Усмехнувшись воображаемой картине того, как он ведёт сына на поводке через лесную чащу, Андрей Семёнович отправился на кухню, собирать кормёжку для Кати. Подхватив с полки у двери грязный полиэтиленовый пакет, он сунул в него чёрствую горбушку, вытащил из холодильника покрытый белой плесенью сыр и скользкий от слизи кусок вонючей колбасы. Сойдёт. Потом маньяк выудил из принесённого Мариной таза пирожок и целиком засунул в рот. Тонкое вкусное тесто едва покрывало огромное количество начинки. Торопливо проглотив полупережёванный кусок, Андрей Семёнович схватил ещё один и вышел из дома.
48.
Дядька Митяй проснулся на несколько часов раньше маньяка. Короткая летняя ночь ещё не успела закончится, и стёкла больничной палаты напоминали куски чёрного гранита, отполированные до зеркального блеска. Мимоходом взглянув на своё отражение: тощий старик с клочковатой бородой и ртом, косой чертой перечёркивающим лицо, Дмитрий Юрьевич заковылял к шкафу, в котором висела его верхняя одежда. Дядька Митяй снова чувствовал, что нарыв в Грачёвске пульсирует, каждую мышцу его тщедушного тела мучал жестокий зуд, губы тряслись, а глаза беспорядочно блуждали. Этот зуд привлекал его. Как рука рефлекторно тянется к месту комариного укуса, так полусумасшедший старик тянулся к мерзкому гнойнику, о котором знал только он один.
Натянув брюки и пиджак, он первым делом проверил матерчатый кошелёк, припрятанный во внутреннем кармане. Кошелёк, женской модели и из бордового выцветший до бледно-розового, оказался на месте. На всякий случай дядька Митяй пересчитал и деньги, хотя в тусклом свете дежурного освещения, пробивавшегося через щель приоткрытой двери, это показалось ему непростой задачей.

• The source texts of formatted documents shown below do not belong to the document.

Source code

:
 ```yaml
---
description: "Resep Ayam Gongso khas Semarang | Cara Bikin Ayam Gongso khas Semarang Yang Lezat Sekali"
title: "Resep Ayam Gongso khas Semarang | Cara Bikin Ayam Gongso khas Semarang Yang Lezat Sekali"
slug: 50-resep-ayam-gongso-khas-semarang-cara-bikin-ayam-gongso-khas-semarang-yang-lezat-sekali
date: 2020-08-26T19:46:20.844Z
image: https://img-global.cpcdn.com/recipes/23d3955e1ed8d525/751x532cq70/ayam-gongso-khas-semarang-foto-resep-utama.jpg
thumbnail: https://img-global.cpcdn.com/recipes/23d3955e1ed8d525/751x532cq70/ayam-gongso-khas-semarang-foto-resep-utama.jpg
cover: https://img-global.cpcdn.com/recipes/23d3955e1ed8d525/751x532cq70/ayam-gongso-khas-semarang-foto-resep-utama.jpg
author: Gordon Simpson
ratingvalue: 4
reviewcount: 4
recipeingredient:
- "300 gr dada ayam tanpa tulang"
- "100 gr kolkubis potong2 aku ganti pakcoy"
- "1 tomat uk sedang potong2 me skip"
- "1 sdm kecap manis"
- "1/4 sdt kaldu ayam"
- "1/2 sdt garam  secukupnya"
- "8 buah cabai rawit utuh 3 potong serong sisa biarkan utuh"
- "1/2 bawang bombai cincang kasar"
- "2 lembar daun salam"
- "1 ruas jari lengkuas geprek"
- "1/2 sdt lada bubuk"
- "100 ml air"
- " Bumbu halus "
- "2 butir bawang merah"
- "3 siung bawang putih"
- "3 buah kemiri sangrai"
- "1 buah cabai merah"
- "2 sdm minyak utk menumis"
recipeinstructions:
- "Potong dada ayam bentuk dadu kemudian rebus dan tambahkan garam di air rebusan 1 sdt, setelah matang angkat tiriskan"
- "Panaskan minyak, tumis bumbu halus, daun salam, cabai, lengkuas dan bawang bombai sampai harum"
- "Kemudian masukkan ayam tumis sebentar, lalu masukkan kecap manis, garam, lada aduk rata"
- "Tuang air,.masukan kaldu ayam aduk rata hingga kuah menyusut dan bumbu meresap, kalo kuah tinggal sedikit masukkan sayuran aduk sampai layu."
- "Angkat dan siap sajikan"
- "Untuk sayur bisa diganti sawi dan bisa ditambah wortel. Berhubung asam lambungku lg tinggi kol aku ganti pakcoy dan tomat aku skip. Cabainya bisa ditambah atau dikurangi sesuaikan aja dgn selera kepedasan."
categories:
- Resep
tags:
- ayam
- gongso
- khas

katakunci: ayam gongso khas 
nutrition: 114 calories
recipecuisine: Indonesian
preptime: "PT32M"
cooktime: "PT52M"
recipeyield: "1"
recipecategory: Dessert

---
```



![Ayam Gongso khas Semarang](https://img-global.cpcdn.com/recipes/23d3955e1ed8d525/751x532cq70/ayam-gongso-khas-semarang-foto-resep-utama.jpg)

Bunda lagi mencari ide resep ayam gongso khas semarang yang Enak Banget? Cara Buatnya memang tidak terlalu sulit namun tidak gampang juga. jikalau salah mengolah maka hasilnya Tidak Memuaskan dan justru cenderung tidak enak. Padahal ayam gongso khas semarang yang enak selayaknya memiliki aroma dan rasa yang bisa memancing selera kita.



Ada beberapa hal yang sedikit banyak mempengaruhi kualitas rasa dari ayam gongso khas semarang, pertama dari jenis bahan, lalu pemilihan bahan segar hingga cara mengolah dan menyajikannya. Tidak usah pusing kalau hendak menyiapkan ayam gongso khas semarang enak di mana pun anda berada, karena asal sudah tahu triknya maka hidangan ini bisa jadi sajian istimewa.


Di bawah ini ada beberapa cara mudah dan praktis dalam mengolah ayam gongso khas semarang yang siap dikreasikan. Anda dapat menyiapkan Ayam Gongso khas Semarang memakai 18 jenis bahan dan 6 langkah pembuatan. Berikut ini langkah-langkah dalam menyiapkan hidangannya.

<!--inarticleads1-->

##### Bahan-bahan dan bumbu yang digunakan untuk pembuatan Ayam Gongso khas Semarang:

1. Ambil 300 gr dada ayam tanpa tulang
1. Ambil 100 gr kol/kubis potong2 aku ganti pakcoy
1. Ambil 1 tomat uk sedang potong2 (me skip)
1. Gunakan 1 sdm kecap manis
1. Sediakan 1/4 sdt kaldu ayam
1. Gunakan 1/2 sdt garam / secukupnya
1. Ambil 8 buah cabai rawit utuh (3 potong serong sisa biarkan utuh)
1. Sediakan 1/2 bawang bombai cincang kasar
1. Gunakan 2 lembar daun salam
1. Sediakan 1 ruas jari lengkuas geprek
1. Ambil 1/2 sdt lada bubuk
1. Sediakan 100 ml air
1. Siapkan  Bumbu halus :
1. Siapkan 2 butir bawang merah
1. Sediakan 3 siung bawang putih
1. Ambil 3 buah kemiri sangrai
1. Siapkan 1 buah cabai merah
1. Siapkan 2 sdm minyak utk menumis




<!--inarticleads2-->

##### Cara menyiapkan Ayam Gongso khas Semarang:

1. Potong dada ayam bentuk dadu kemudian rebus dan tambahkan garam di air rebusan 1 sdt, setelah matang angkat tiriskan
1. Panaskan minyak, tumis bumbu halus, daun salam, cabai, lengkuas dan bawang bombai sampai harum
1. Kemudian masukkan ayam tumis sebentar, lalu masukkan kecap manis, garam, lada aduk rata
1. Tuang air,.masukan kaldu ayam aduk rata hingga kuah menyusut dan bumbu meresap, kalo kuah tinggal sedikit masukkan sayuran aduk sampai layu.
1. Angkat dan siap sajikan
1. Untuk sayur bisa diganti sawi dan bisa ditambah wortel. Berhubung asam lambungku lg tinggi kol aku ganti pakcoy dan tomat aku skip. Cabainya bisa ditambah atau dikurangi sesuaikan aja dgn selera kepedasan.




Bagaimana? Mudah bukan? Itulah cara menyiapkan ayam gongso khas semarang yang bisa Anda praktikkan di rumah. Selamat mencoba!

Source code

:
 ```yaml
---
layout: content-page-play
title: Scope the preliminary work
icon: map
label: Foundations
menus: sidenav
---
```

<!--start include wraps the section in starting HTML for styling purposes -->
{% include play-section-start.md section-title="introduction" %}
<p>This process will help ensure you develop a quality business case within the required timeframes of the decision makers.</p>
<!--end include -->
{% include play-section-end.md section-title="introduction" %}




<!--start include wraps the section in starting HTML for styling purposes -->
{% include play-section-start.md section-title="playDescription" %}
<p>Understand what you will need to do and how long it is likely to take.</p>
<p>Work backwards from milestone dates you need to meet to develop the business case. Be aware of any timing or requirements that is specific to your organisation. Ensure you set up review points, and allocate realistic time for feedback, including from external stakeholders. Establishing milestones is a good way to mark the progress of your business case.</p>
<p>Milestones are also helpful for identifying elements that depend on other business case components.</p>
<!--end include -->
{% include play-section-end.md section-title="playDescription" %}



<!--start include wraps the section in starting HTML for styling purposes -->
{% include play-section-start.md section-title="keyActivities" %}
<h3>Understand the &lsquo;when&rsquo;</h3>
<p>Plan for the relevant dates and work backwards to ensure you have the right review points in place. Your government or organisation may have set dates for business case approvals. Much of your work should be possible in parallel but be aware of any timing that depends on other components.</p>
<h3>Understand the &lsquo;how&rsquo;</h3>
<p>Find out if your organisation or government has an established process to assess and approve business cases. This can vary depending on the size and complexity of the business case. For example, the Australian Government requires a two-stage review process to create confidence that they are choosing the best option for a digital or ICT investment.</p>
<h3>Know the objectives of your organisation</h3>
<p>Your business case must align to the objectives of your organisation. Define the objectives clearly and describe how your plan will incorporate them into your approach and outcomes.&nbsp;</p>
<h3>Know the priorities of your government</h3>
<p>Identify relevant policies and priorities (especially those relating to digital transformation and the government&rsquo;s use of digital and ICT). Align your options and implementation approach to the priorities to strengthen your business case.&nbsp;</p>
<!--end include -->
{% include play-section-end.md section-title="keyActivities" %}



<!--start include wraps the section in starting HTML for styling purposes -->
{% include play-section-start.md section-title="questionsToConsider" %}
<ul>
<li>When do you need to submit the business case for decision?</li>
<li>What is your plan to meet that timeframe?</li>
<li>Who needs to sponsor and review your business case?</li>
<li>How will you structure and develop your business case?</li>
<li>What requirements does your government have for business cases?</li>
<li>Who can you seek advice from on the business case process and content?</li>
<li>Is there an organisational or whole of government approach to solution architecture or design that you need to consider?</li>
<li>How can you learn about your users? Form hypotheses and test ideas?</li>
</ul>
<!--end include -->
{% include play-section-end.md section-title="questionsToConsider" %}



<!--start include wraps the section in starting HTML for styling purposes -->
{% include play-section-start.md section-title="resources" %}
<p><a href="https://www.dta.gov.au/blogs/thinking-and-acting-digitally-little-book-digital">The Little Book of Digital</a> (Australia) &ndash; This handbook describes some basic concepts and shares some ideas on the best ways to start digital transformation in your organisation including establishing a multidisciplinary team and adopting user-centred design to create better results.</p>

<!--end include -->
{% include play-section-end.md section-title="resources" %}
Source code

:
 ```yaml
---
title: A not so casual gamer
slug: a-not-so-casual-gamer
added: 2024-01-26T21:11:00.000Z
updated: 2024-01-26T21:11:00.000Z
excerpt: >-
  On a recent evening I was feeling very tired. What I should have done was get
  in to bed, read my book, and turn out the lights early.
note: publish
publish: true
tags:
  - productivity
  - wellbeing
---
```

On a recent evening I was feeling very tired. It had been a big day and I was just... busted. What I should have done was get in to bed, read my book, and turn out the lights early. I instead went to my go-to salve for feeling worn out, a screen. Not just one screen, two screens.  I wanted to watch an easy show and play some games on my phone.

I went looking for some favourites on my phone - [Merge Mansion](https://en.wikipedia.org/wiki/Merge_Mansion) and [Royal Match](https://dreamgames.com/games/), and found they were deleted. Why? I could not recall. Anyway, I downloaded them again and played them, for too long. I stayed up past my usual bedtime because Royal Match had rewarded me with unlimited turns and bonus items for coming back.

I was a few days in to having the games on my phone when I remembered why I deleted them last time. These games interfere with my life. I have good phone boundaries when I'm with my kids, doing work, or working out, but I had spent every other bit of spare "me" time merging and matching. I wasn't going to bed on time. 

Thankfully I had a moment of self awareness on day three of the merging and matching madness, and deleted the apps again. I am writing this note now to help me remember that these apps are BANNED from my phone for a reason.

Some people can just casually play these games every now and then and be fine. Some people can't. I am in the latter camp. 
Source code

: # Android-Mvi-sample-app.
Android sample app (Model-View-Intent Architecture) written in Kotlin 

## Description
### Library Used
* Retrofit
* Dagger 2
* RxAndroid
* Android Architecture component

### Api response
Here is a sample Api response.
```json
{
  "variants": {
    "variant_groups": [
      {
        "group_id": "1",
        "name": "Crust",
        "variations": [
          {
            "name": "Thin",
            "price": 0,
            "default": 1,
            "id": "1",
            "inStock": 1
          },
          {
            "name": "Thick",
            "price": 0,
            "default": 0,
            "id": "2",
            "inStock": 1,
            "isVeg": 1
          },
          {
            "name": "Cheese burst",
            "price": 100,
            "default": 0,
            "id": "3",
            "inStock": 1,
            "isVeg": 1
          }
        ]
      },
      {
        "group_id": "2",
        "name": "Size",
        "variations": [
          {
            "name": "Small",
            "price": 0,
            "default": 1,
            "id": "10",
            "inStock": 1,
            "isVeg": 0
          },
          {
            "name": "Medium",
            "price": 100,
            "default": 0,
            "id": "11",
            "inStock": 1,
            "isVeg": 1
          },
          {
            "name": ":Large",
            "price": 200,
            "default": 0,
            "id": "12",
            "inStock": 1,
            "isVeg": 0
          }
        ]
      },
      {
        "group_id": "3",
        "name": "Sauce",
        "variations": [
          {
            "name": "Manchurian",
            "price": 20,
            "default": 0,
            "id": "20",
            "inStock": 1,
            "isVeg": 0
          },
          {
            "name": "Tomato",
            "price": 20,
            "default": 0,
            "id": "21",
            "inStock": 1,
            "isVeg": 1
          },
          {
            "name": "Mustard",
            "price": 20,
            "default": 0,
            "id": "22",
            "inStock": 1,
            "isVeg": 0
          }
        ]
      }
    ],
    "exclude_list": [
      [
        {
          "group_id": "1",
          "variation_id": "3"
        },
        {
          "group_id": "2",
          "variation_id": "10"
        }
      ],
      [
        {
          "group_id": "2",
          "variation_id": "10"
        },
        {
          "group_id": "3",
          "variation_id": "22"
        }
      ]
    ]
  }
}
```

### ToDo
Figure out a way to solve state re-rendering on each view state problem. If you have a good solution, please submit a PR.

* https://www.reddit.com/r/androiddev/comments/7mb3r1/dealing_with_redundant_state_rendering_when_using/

А зуд, всё усиливаясь, уже тянул старика к выходу. Дежурной медсестры на этаже не обнаружилось: может, спала, может, в крохотной больнице такой должности и вовсе не вводили. Охранник в крохотной будке на первом этаже утробно храпел, прикрыв лицо журналом со сканвордами и фото голых красоток. Дмитрий Юрьевич довольно улыбнулся, обнажив жёлтые пеньки, оставшиеся от зубов. Если у него ещё оставались сомнения в том, что его ведёт некая высшая сущность, то после удачного и удивительно лёгкого побега из больницы эти сомнения пропали.
— Дела у меня… — доверительно сообщил дядька Митяй спящему охраннику и вышел в ночную прохладу.
Утренняя серость вокруг него всё больше и больше наполнялась красками. Звуков становилось всё больше. И зуд, почти что болезненный и невыносимый, пропадал. Он всё ещё накатывал волнами, но каждая из них ощущалась заметно слабее предыдущей. На мгновение дядька Митяй подумал, что он опоздал, и наступивший день смыл своим сиянием болезненную пульсацию гнойника, но отчаяние быстро прошло, уступая место чувству правильности происходящего. Всё шло так, как и должно было идти.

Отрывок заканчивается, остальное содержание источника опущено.